The Early versus Late Intervention Trial with Estradiol demonstrated that hormone therapy (HT) reduces subclinical atherosclerosis progression in healthy postmenopausal women who initiated HT in proximity to menopause (<6 years) but not in those distant from menopause, (≥10 years). This analysis explores the role of serum sex steroid hormones and sex hormone-binding globulin (SHBG) in atherosclerosis progression, examining differences based on time since menopause. Post-trial analysis. The study included 535 healthy postmenopausal women; nearly half received HT. Serum levels of estradiol, estrone, testosterone, and SHBG were measured at baseline, 12 months, and 36 months. Carotid intima-media thickness (CIMT) was assessed every six months. Mixed-effects linear models evaluate the relationship between sex steroid hormones, SHBG, and CIMT progression, with time since menopause included as an interaction term, after adjusting for age, hysterectomy, baseline CIMT, systolic blood pressure, and body mass index. Late postmenopausal women were older with higher baseline CIMT. Associations between estradiol, estrone, and SHBG levels with CIMT progression differed significantly by time since menopause (interaction p < 0.01).
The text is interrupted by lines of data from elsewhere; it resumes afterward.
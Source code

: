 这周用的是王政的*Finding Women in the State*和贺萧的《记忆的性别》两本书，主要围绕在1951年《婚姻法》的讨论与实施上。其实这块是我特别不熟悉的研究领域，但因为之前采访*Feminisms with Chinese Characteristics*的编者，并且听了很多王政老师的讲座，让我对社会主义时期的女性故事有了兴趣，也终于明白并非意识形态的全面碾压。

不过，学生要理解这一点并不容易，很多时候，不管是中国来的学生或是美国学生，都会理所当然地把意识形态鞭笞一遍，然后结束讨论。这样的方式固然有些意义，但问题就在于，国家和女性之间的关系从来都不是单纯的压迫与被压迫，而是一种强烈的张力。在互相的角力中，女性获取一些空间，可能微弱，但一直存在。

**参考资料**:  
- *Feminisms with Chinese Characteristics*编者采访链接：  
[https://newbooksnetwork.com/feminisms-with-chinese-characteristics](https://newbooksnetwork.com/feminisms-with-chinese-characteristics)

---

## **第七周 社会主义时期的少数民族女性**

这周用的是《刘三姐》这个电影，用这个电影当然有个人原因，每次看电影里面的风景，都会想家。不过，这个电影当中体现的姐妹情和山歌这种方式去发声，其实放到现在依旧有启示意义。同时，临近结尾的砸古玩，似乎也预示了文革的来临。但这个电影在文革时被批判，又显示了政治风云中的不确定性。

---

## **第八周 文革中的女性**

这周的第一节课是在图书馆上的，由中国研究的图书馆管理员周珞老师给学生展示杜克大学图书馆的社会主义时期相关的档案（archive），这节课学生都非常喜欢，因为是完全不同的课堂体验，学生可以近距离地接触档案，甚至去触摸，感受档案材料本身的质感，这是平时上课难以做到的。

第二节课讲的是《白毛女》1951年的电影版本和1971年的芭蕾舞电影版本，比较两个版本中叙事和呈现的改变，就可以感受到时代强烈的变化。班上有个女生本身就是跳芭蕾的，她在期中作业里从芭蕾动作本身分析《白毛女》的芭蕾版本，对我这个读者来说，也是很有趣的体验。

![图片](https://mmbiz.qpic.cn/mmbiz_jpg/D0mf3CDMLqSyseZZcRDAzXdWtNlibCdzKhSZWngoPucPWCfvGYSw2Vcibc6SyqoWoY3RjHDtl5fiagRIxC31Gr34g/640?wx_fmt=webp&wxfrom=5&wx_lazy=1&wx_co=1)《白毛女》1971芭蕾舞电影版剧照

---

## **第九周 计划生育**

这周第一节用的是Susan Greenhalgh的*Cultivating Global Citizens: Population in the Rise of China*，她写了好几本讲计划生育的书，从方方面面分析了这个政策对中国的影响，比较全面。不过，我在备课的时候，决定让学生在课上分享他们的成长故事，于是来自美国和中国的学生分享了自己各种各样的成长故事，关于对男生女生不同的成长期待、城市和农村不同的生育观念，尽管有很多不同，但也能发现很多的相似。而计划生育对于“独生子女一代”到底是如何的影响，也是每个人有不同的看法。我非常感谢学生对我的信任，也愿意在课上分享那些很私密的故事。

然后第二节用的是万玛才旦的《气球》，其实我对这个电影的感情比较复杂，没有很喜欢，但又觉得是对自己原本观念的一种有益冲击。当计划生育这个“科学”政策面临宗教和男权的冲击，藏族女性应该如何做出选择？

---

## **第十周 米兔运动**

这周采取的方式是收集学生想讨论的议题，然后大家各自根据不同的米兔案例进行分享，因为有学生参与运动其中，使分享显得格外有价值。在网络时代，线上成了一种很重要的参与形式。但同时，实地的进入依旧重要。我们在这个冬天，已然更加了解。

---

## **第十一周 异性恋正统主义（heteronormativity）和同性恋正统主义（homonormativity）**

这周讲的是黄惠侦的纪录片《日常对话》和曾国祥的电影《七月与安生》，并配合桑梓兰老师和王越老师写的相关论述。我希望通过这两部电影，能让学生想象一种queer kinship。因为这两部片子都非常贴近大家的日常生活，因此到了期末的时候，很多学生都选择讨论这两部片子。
In early postmenopause, CIMT progression was significantly inversely associated with SHBG (p = 0.024) and nonsignificantly inversely with estradiol and estrone. In late postmenopause, CIMT progression was significantly positively associated with estradiol (p = 0.005), estrone (p < 0.001), and SHBG (p = 0.037). Serum sex steroid hormones and SHBG relate differently to CIMT progression based on time since menopause. Estradiol, estrone, and SHBG levels show opposite associations with CIMT progression in early versus late postmenopause, highlighting the importance of HT timing in cardiovascular disease.